▶ _Try it_: Could you print exactly the lines of the listing below, starting at the line that has "# Brincando com JS" and ending at the line that has "- Capturar nome, idade e profissão;", and only those lines?

▶ _Input data_:
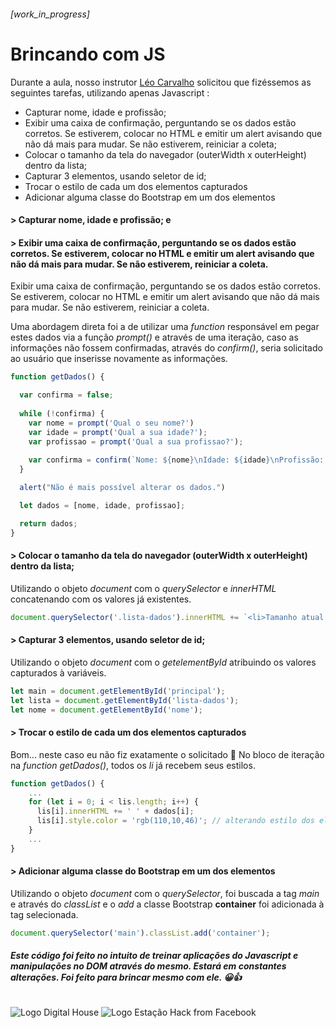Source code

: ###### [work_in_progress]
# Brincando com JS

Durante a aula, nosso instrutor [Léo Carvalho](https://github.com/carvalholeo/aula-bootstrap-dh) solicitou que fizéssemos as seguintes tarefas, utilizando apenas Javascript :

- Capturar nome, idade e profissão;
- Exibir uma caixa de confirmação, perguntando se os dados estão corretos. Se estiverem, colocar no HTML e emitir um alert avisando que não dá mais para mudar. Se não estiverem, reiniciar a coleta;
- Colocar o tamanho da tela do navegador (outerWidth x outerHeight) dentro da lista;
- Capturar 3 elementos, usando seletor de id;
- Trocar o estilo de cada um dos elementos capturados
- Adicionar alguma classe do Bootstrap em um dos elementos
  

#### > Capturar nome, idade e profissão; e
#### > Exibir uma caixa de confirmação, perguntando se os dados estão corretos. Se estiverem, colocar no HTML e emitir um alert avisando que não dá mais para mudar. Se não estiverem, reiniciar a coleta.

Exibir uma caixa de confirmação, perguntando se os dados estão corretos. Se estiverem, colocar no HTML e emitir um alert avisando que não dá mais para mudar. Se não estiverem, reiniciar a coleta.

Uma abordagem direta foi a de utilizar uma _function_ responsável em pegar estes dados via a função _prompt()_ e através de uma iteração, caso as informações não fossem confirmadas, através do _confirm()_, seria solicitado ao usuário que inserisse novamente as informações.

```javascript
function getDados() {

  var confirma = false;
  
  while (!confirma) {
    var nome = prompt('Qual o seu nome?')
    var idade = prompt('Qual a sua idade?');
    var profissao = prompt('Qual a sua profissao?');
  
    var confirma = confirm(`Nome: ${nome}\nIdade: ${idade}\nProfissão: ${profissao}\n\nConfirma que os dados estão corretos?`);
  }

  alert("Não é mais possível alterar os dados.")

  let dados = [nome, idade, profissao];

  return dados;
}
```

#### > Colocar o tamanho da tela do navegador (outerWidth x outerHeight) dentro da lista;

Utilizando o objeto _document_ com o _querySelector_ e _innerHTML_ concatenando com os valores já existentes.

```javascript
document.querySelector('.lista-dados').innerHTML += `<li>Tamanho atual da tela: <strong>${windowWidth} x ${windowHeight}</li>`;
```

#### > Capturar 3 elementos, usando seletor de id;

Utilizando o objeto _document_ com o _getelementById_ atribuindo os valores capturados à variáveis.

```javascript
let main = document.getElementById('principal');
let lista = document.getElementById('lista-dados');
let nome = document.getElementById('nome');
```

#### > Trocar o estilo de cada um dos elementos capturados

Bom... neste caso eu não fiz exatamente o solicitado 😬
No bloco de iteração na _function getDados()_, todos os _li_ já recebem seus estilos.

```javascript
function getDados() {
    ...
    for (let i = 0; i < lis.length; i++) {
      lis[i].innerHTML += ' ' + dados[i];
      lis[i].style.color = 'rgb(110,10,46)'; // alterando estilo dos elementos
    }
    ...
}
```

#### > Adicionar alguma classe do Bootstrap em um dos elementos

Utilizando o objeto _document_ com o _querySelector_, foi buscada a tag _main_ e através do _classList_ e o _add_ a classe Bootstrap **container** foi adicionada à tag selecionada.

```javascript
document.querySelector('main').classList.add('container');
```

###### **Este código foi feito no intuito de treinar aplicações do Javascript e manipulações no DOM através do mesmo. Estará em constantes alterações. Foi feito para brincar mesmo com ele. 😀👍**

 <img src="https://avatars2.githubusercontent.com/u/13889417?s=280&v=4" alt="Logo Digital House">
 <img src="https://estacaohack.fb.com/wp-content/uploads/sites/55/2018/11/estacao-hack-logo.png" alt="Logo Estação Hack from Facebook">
---
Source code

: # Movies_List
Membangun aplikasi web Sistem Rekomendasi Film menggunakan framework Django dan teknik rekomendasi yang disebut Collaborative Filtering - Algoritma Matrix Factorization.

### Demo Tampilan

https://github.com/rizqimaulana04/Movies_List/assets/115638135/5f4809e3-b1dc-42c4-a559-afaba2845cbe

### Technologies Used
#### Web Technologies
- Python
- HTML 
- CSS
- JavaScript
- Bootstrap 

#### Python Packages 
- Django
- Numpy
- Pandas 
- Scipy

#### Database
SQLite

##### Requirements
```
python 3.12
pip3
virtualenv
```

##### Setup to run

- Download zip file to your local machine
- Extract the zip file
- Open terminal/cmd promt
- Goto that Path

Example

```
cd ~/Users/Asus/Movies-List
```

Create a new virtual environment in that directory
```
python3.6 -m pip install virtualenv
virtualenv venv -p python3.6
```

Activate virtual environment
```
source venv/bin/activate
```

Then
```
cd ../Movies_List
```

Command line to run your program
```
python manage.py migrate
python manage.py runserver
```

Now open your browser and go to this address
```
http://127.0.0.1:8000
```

▶ _Answer to this exercise_:
# Brincando com JS

Durante a aula, nosso instrutor [Léo Carvalho](https://github.com/carvalholeo/aula-bootstrap-dh) solicitou que fizéssemos as seguintes tarefas, utilizando apenas Javascript :

- Capturar nome, idade e profissão;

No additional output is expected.